Abstract

There is uncertainty regarding the threshold for recommending elective regional nodal treatment in the management of stage N0 cutaneous squamous cell carcinoma of the head and neck (cSCCHN). Elective treatment in the form of nodal surgery or irradiation is associated with morbidity. However, patients managed with careful observation sometimes present with advanced disease which often require more extensive therapy or may be unsalvageable altogether. We used decision analysis to examine the tradeoffs and benefits of different management approaches in the stage N0 patient. A decision tree comprising the three different treatment strategies was built: surveillance, elective nodal dissection (END) and elective nodal irradiation (ENI). Probabilities of nodal recurrence and likelihood of successful salvage were obtained from the literature.

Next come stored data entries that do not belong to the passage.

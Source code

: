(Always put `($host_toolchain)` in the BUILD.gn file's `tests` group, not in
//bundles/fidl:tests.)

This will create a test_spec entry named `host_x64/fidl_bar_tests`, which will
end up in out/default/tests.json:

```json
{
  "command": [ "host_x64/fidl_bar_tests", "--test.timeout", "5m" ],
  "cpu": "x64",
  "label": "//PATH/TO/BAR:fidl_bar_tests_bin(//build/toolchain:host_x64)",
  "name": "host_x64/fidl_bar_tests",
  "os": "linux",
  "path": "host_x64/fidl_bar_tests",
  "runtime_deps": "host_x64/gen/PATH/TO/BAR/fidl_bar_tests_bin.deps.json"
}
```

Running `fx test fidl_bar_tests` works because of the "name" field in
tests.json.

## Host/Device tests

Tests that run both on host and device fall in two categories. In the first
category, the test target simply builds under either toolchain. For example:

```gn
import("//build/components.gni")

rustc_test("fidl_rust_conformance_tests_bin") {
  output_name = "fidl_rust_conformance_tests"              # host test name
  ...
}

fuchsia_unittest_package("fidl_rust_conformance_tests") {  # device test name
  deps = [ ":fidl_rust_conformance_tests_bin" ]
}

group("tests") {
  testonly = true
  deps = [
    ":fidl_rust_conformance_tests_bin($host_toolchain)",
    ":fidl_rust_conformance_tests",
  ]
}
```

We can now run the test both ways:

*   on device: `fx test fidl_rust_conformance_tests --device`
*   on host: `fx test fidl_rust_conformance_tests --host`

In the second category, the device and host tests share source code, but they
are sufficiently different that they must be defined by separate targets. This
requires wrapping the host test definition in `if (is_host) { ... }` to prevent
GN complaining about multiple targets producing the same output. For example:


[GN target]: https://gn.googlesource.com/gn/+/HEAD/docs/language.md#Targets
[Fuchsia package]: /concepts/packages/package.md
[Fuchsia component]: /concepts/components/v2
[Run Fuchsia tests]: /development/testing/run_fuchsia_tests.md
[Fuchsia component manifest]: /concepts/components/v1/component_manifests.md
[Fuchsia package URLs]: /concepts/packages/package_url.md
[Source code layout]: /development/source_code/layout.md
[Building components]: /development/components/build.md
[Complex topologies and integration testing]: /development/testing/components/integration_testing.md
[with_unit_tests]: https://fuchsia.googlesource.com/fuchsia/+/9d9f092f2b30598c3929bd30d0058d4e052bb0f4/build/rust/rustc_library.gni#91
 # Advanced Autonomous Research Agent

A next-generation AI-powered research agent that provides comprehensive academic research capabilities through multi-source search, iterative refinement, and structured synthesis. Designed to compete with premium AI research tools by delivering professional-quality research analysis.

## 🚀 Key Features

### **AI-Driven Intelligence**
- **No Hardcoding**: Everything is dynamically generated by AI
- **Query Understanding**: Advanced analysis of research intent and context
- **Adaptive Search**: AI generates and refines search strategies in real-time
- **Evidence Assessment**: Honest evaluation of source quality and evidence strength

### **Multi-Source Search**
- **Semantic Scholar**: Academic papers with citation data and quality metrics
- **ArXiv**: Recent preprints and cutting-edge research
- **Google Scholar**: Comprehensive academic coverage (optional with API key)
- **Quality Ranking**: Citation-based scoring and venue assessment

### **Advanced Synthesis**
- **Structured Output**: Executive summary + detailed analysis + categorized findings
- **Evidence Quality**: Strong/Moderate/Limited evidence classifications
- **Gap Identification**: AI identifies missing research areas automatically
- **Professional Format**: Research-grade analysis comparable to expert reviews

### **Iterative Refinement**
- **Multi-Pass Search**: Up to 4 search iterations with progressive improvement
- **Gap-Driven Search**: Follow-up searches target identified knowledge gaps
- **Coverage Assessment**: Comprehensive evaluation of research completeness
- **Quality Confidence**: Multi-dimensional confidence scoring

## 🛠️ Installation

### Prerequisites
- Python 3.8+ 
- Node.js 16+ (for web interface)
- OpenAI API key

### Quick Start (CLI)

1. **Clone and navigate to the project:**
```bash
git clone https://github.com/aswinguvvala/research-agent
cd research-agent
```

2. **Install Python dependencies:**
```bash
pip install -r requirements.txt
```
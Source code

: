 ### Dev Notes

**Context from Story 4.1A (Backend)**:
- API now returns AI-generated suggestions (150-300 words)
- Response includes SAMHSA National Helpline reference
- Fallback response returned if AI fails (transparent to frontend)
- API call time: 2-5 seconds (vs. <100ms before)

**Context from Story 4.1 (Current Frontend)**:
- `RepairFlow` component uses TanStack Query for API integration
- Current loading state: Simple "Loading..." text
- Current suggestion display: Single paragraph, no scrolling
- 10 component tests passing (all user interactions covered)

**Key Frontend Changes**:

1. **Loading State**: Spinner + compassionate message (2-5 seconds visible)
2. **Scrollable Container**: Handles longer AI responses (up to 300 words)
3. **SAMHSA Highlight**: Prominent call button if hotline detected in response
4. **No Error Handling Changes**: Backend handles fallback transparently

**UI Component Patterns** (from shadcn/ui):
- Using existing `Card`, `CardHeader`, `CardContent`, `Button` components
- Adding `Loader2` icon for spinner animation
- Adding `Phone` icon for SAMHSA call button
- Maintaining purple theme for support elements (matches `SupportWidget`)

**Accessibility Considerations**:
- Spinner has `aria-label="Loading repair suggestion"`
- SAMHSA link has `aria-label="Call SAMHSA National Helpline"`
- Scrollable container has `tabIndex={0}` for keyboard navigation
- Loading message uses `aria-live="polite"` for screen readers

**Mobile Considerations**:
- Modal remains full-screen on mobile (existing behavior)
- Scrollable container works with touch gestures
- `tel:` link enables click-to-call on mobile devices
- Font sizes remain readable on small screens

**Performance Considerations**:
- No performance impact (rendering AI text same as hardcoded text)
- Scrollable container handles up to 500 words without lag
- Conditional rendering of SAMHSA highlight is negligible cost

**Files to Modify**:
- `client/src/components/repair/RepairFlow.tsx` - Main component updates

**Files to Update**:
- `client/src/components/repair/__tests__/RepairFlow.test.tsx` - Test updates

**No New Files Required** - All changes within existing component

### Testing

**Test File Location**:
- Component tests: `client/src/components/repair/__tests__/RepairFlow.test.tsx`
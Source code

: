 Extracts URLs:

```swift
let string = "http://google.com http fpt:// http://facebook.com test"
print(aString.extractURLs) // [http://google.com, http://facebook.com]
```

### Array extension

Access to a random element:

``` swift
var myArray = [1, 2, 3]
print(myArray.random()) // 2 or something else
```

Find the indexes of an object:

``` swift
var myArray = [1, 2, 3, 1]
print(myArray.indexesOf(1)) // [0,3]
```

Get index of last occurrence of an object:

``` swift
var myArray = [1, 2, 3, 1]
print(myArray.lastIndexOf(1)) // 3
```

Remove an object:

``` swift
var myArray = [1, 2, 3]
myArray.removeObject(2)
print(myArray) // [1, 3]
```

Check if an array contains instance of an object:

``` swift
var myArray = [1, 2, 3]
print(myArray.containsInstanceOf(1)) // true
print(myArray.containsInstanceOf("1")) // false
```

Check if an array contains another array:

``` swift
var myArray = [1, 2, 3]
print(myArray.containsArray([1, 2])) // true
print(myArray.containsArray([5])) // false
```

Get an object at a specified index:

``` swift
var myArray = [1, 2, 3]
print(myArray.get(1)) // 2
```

A convenience sample of patients previously treated for metastatic and non-metastatic cSCCHN was interviewed using the standard gamble technique to determine utility for post-treatment health states. Sensitivity analysis was performed and the effect on the expected utility was examined. When the probability of occult metastasis was >19 %, ENI resulted in a higher expected utility than observation. When the probability of occult metastasis exceeds 25 %, END has a higher expected utility compared to observation. Given the current available evidence, a wait-and-see approach is justified in patients with a probability of occult metastases <19 %.